3.2.  Intraoperative performance

 During the operations, perforation occurred in 13 eyes (41.9%), showing that the clear aqueous humor effused immediately after the epithelium was removed. There were four eyes with a history of perforation before surgery, which subsequently healed. Of the nine eyes with no history of perforation, perforation in four eyes was evident in the thinnest point of the ectasia cornea and appeared as a hole, while perforation in the other five eyes was in the leading edge of lipid deposition with a crack-like appearance. The incidence of perforation was 66.6% (8/12) in the inflammatory group and 26.3% (5/19) in the noninflammatory group (P=0.02).
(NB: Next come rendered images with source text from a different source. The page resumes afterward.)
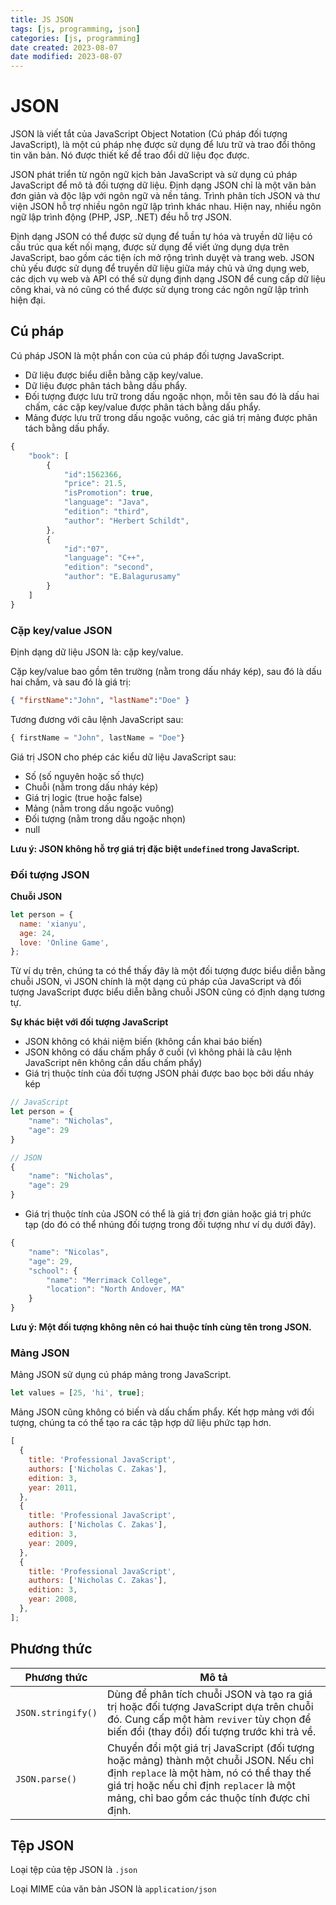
 ```yaml
---
title: JS JSON
tags: [js, programming, json]
categories: [js, programming]
date created: 2023-08-07
date modified: 2023-08-07
---
```


# JSON

JSON là viết tắt của JavaScript Object Notation (Cú pháp đối tượng JavaScript), là một cú pháp nhẹ được sử dụng để lưu trữ và trao đổi thông tin văn bản. Nó được thiết kế để trao đổi dữ liệu đọc được.

JSON phát triển từ ngôn ngữ kịch bản JavaScript và sử dụng cú pháp JavaScript để mô tả đối tượng dữ liệu. Định dạng JSON chỉ là một văn bản đơn giản và độc lập với ngôn ngữ và nền tảng. Trình phân tích JSON và thư viện JSON hỗ trợ nhiều ngôn ngữ lập trình khác nhau. Hiện nay, nhiều ngôn ngữ lập trình động (PHP, JSP, .NET) đều hỗ trợ JSON.

Định dạng JSON có thể được sử dụng để tuần tự hóa và truyền dữ liệu có cấu trúc qua kết nối mạng, được sử dụng để viết ứng dụng dựa trên JavaScript, bao gồm các tiện ích mở rộng trình duyệt và trang web. JSON chủ yếu được sử dụng để truyền dữ liệu giữa máy chủ và ứng dụng web, các dịch vụ web và API có thể sử dụng định dạng JSON để cung cấp dữ liệu công khai, và nó cũng có thể được sử dụng trong các ngôn ngữ lập trình hiện đại.

## Cú pháp

Cú pháp JSON là một phần con của cú pháp đối tượng JavaScript.

- Dữ liệu được biểu diễn bằng cặp key/value.
- Dữ liệu được phân tách bằng dấu phẩy.
- Đối tượng được lưu trữ trong dấu ngoặc nhọn, mỗi tên sau đó là dấu hai chấm, các cặp key/value được phân tách bằng dấu phẩy.
- Mảng được lưu trữ trong dấu ngoặc vuông, các giá trị mảng được phân tách bằng dấu phẩy.

```js
{
    "book": [
        {
            "id":1562366,
            "price": 21.5,
            "isPromotion": true,
            "language": "Java",
            "edition": "third",
            "author": "Herbert Schildt",
        },
        {
            "id":"07",
            "language": "C++",
            "edition": "second",
            "author": "E.Balagurusamy"
        }
    ]
}
```

### Cặp key/value JSON

Định dạng dữ liệu JSON là: cặp key/value.

Cặp key/value bao gồm tên trường (nằm trong dấu nháy kép), sau đó là dấu hai chấm, và sau đó là giá trị:

```json
{ "firstName":"John", "lastName":"Doe" }
```

Tương đương với câu lệnh JavaScript sau:

```js
{ firstName = "John", lastName = "Doe"}
```

Giá trị JSON cho phép các kiểu dữ liệu JavaScript sau:

- Số (số nguyên hoặc số thực)
- Chuỗi (nằm trong dấu nháy kép)
- Giá trị logic (true hoặc false)
- Mảng (nằm trong dấu ngoặc vuông)
- Đối tượng (nằm trong dấu ngoặc nhọn)
- null

**Lưu ý: JSON không hỗ trợ giá trị đặc biệt `undefined` trong JavaScript.**

### Đối tượng JSON

**Chuỗi JSON**

```js
let person = {
  name: 'xianyu',
  age: 24,
  love: 'Online Game',
};
```

Từ ví dụ trên, chúng ta có thể thấy đây là một đối tượng được biểu diễn bằng chuỗi JSON, vì JSON chính là một dạng cú pháp của JavaScript và đối tượng JavaScript được biểu diễn bằng chuỗi JSON cũng có định dạng tương tự.

**Sự khác biệt với đối tượng JavaScript**

- JSON không có khái niệm biến (không cần khai báo biến)
- JSON không có dấu chấm phẩy ở cuối (vì không phải là câu lệnh JavaScript nên không cần dấu chấm phẩy)
- Giá trị thuộc tính của đối tượng JSON phải được bao bọc bởi dấu nháy kép

```js
// JavaScript
let person = {
    "name": "Nicholas",
    "age": 29
}

// JSON
{
    "name": "Nicholas",
    "age": 29
}
```

- Giá trị thuộc tính của JSON có thể là giá trị đơn giản hoặc giá trị phức tạp (do đó có thể nhúng đối tượng trong đối tượng như ví dụ dưới đây).

```js
{
    "name": "Nicolas",
    "age": 29,
    "school": {
        "name": "Merrimack College",
        "location": "North Andover, MA"
    }
}
```

**Lưu ý: Một đối tượng không nên có hai thuộc tính cùng tên trong JSON.**

### Mảng JSON

Mảng JSON sử dụng cú pháp mảng trong JavaScript.

```js
let values = [25, 'hi', true];
```

Mảng JSON cũng không có biến và dấu chấm phẩy. Kết hợp mảng với đối tượng, chúng ta có thể tạo ra các tập hợp dữ liệu phức tạp hơn.

```js
[
  {
    title: 'Professional JavaScript',
    authors: ['Nicholas C. Zakas'],
    edition: 3,
    year: 2011,
  },
  {
    title: 'Professional JavaScript',
    authors: ['Nicholas C. Zakas'],
    edition: 3,
    year: 2009,
  },
  {
    title: 'Professional JavaScript',
    authors: ['Nicholas C. Zakas'],
    edition: 3,
    year: 2008,
  },
];
```

## Phương thức

| Phương thức           | Mô tả                                                                                                                                                                      |
| -------------------- | ------------------------------------------------------------------------------------------------------------------------------------------------------------------------- |
| `JSON.stringify()`   | Dùng để phân tích chuỗi JSON và tạo ra giá trị hoặc đối tượng JavaScript dựa trên chuỗi đó. Cung cấp một hàm `reviver` tùy chọn để biến đổi (thay đổi) đối tượng trước khi trả về. |
| `JSON.parse()`       | Chuyển đổi một giá trị JavaScript (đối tượng hoặc mảng) thành một chuỗi JSON. Nếu chỉ định `replace` là một hàm, nó có thể thay thế giá trị hoặc nếu chỉ định `replacer` là một mảng, chỉ bao gồm các thuộc tính được chỉ định. |

## Tệp JSON

Loại tệp của tệp JSON là `.json`

Loại MIME của văn bản JSON là `application/json`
3.3.  Reconstruction of the corneal structure

 Reconstruction of the corneal structure was successfully completed in all eyes. All grafts achieved complete corneal epithelialization in 3–7 d, depending on the size of the graft. A double anterior chamber did not occur in any of the perforated eyes. Because cryopreserved donor corneas were used, the graft was comparatively oedematous in the early postoperative period and then gradually clarified. Generally, the oedema was completely gone after 2–3 months (Fig. 3). Three months after surgery, slit-lamp microscopy and AS-OCT showed that all grafts were well attached to the recipient beds, the peripheral corneas restored to normal thickness, and all cases preserved anatomic integrity (Fig. 4). The thickness of the graft was stable throughout the entire follow-up time and no recurrence of corneal thinning was observed (Fig. 4b). During the follow-up period, 5 grafts were transparent, 18 grafts were slightly opaque, and 8 grafts were obviously opaque. In the perforated eyes, grafts were slightly opaque in seven eyes and obviously opaque in the other six eyes. Vascularization of the graft occurred in 12 eyes (38.7%). In the inflammatory group, no inflammation recurrence was observed after the operation.



Fig.3
AS-OCT images of the grafts
AS-OCT showed oedema of the peripheral grafts. (a) The graft was obviously oedematous in one week after the operation. (b) The oedema of the graft was completely resolved in two months after the operation



Fig.4
Reconstruction of the corneal structure
Slit-lamp microscopy (a) and AS-OCT image (b) show that the graft attached well to the recipient bed and the thickness of the graft remained stable after 62 months postoperatively

3.4.  Astigmatism and visual acuity

 According to the clock hours of the disease area, the eyes that underwent ring-shaped DALK were allocated into one of four groups: group 1, ≤1 quadrant (3 eyes); group 2, >1 quadrant and ≤2 quadrants (14 eyes); group 3, >2 quadrants and ≤3 quadrants (6 eyes); and group 4, >3 quadrants (5 eyes). Group 5 included the 3 eyes that underwent D-shaped DALK.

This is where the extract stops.